*** Supplied records ***

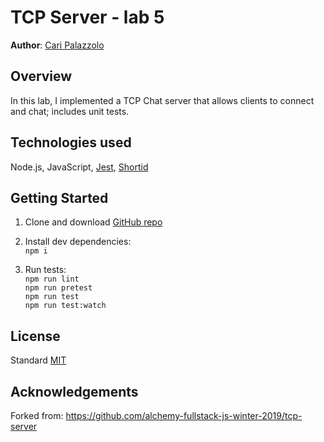# TCP Server - lab 5

**Author**: [Cari Palazzolo](https://github.com/caripizza)

## Overview
In this lab, I implemented a TCP Chat server that allows clients to connect and chat; includes unit tests.

## Technologies used
Node.js, JavaScript, [Jest](https://www.npmjs.com/package/jest), [Shortid](https://www.npmjs.com/package/shortid)

## Getting Started
1. Clone and download [GitHub repo](https://github.com/caripizza/tcp-server)
1. Install dev dependencies:\
`npm i`

3. Run tests:\
`npm run lint`\
`npm run pretest`\
`npm run test`\
`npm run test:watch`

## License
Standard [MIT](/license.txt)

## Acknowledgements
Forked from: https://github.com/alchemy-fullstack-js-winter-2019/tcp-server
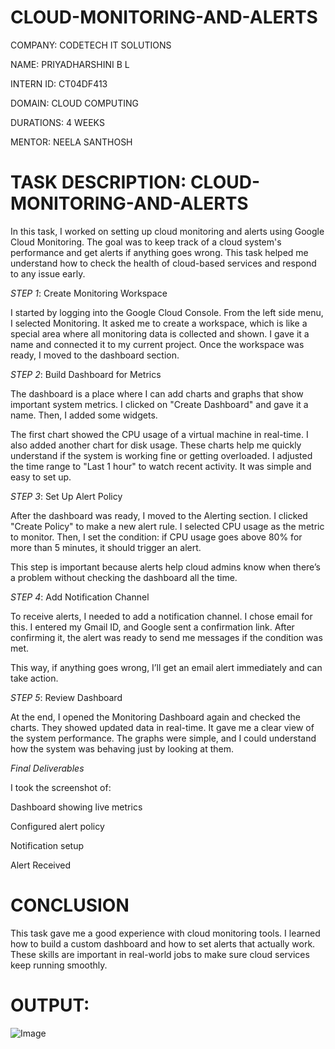 # CLOUD-MONITORING-AND-ALERTS

COMPANY: CODETECH IT SOLUTIONS

NAME: PRIYADHARSHINI B L

INTERN ID: CT04DF413

DOMAIN: CLOUD COMPUTING

DURATIONS: 4 WEEKS

MENTOR: NEELA SANTHOSH

# TASK DESCRIPTION: CLOUD-MONITORING-AND-ALERTS

In this task, I worked on setting up cloud monitoring and alerts using Google Cloud Monitoring. The goal was to keep track of a cloud system's performance and get alerts if anything goes wrong. This task helped me understand how to check the health of cloud-based services and respond to any issue early.

*STEP 1*: Create Monitoring Workspace

I started by logging into the Google Cloud Console. From the left side menu, I selected Monitoring. It asked me to create a workspace, which is like a special area where all monitoring data is collected and shown. I gave it a name and connected it to my current project. Once the workspace was ready, I moved to the dashboard section.

*STEP 2*: Build Dashboard for Metrics

The dashboard is a place where I can add charts and graphs that show important system metrics. I clicked on "Create Dashboard" and gave it a name. Then, I added some widgets.

The first chart showed the CPU usage of a virtual machine in real-time. I also added another chart for disk usage. These charts help me quickly understand if the system is working fine or getting overloaded. I adjusted the time range to "Last 1 hour" to watch recent activity. It was simple and easy to set up.

*STEP 3*: Set Up Alert Policy

After the dashboard was ready, I moved to the Alerting section. I clicked "Create Policy" to make a new alert rule. I selected CPU usage as the metric to monitor. Then, I set the condition: if CPU usage goes above 80% for more than 5 minutes, it should trigger an alert.

This step is important because alerts help cloud admins know when there’s a problem without checking the dashboard all the time.

*STEP 4*: Add Notification Channel

To receive alerts, I needed to add a notification channel. I chose email for this. I entered my Gmail ID, and Google sent a confirmation link. After confirming it, the alert was ready to send me messages if the condition was met.

This way, if anything goes wrong, I’ll get an email alert immediately and can take action.


*STEP 5*: Review Dashboard

At the end, I opened the Monitoring Dashboard again and checked the charts. They showed updated data in real-time. It gave me a clear view of the system performance. The graphs were simple, and I could understand how the system was behaving just by looking at them.

*Final Deliverables*

I took the screenshot of:

Dashboard showing live metrics

Configured alert policy

Notification setup

Alert Received

# CONCLUSION

This task gave me a good experience with cloud monitoring tools. I learned how to build a custom dashboard and how to set alerts that actually work. These skills are important in real-world jobs to make sure cloud services keep running smoothly.

# OUTPUT:

![Image](https://github.com/user-attachments/assets/d5d3c666-d3f0-4410-8eff-1150a60005e7)



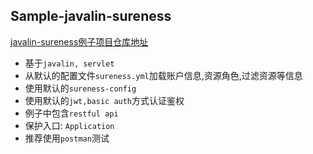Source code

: ## Sample-javalin-sureness  

[javalin-sureness例子项目仓库地址](https://github.com/tomsun28/sureness/tree/master/samples/javalin-sureness)    

- 基于`javalin, servlet`
- 从默认的配置文件`sureness.yml`加载账户信息,资源角色,过滤资源等信息  
- 使用默认的`sureness-config`  
- 使用默认的`jwt,basic auth`方式认证鉴权
- 例子中包含`restful api`  
- 保护入口: `Application`  
- 推荐使用`postman`测试
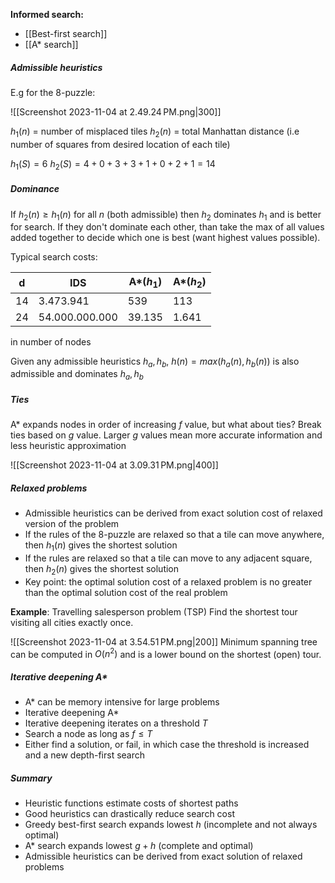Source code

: **Informed search:**
* [[Best-first search]]
* [[A* search]]

##### Admissible heuristics

E.g for the 8-puzzle:

![[Screenshot 2023-11-04 at 2.49.24 PM.png|300]]

$h_1(n)$ = number of misplaced tiles
$h_2(n)$ = total Manhattan distance (i.e number of squares from desired location of each tile)

$h_1(S) = 6$
$h_2(S) = 4+0+3+3+1+0+2+1 = 14$

##### Dominance

If $h_2(n) \geq h_1(n)$ for all $n$ (both admissible) then $h_2$ dominates $h_1$ and is better for search.
If they don't dominate each other, than take the max of all values added together to decide which one is best (want highest values possible).

Typical search costs:

d | IDS | A*($h_1$) | A*($h_2$)
---|--|---|--
14 | 3.473.941 | 539 | 113
24 | 54.000.000.000|39.135 | 1.641

in number of nodes

Given any admissible heuristics $h_a, h_b$,
$h(n) = max(h_a(n), h_b(n))$
is also admissible and dominates $h_a,h_b$

##### Ties

A* expands nodes in order of increasing $f$ value, but what about ties? Break ties based on $g$ value. 
Larger $g$ values mean more accurate information and less heuristic approximation

![[Screenshot 2023-11-04 at 3.09.31 PM.png|400]]

##### Relaxed problems
* Admissible heuristics can be derived from exact solution cost of relaxed version of the problem
* If the rules of the 8-puzzle are relaxed so that a tile can move anywhere, then $h_1(n)$ gives the shortest solution
* If the rules are relaxed so that a tile can move to any adjacent square, then $h_2(n)$ gives the shortest solution
* Key point: the optimal solution cost of a relaxed problem is no greater than the optimal solution cost of the real problem

**Example**:
Travelling salesperson problem (TSP)
Find the shortest tour visiting all cities exactly once.

![[Screenshot 2023-11-04 at 3.54.51 PM.png|200]]
Minimum spanning tree can be computed in $O(n^2)$ and is a lower bound on the shortest (open) tour.

##### Iterative deepening A*
* A* can be memory intensive for large problems
* Iterative deepening A*
* Iterative deepening iterates on a threshold $T$ 
* Search a node as long as $f \leq T$
* Either find a solution, or fail, in which case the threshold is increased and a new depth-first search

##### Summary
* Heuristic functions estimate costs of shortest paths
* Good heuristics can drastically reduce search cost
* Greedy best-first search expands lowest $h$ (incomplete and not always optimal)
* A* search expands lowest $g+ h$ (complete and optimal)
* Admissible heuristics can be derived from exact solution of relaxed problems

*** End of Supplied records ***

The task: What you return must match the lines above from the one with "## Acknowledgements" through the one with "# TASK DESCRIPTION: CLOUD-MONITORING-AND-ALERTS" exactly, with both ends included and the pictures excluded.

Exercise solution:
## Acknowledgements
Forked from: https://github.com/alchemy-fullstack-js-winter-2019/tcp-server
 # CLOUD-MONITORING-AND-ALERTS

COMPANY: CODETECH IT SOLUTIONS

NAME: PRIYADHARSHINI B L

INTERN ID: CT04DF413

DOMAIN: CLOUD COMPUTING

DURATIONS: 4 WEEKS

MENTOR: NEELA SANTHOSH

# TASK DESCRIPTION: CLOUD-MONITORING-AND-ALERTS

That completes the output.